JJ Vincent notes that some people like stereotypical men, and what’s good for him might be a deal breaker for you.
If you go to any number of dating websites, you’re generally given some lists to choose traits that you are looking for in a mate. There’s one for physical, one for personality, one for interests, one for dislikes, maybe a few more for income, politics, faith, favorite toilet paper, preferred brand of bottled water.
You look at these lists and wonder why on earth ANYONE would want someone with half of those personality traits.
Someone else is looking at the same list and click on everything that makes you cringe.
Because as much as we’d like to think otherwise, good and bad are subjective, and some of the stereotypical male behaviors and postures that we fight against are catnip to some people.
So who, then, should we be? Who should we cultivate our sons to be? Can we even predict that?

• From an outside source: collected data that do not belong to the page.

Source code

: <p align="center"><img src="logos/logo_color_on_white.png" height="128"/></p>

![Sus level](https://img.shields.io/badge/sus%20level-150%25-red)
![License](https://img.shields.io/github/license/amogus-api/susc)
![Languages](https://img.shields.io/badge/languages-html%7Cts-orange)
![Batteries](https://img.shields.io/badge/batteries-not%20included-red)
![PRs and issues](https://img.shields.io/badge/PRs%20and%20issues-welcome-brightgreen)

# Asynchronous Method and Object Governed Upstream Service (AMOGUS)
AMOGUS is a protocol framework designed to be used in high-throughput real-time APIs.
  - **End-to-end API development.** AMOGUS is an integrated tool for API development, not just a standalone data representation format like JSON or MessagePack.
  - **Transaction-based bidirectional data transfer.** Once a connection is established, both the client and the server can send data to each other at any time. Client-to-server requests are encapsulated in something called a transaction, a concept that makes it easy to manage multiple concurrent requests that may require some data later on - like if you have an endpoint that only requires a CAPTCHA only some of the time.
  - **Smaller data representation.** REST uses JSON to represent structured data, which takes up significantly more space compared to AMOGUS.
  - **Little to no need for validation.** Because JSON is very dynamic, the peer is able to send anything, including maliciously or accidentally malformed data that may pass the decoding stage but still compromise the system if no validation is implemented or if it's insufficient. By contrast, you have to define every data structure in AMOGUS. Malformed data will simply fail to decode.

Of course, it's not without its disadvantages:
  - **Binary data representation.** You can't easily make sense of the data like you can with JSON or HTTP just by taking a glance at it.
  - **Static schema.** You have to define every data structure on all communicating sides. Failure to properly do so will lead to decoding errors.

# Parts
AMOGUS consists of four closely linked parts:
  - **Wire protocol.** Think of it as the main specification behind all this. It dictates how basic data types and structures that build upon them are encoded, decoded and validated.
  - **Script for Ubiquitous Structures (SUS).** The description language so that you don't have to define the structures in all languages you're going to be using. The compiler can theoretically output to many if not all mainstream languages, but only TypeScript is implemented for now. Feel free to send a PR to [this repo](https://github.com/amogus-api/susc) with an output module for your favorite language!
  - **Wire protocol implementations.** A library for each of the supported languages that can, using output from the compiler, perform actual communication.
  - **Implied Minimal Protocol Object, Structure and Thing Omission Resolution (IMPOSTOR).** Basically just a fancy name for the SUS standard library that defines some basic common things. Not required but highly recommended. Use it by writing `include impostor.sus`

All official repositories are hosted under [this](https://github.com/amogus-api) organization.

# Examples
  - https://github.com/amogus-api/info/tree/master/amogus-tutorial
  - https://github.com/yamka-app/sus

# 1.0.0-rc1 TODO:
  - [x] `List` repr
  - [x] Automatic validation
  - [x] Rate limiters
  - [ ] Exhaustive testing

While one little boy is banging together pot lids and singing about dinosaurs to his beaming mother, who loves his creativity, her best friend is silently calling him a noisy brat. While one boy is racing himself in circles around the yard until he’s exhausted and his dad is fretting about him hurting himself because he is “delicate”, the track coach across the street is counting the days until little Tommy is varsity-ready. Joey and Caleb and Ricky are frosting cupcakes, getting more on themselves than the treats. The babysitter is fretting about the mess and trying to keep them clean, wondering why they are being such monsters, when their dads come home, start laughing, and let Caleb smear their faces with blue buttercream.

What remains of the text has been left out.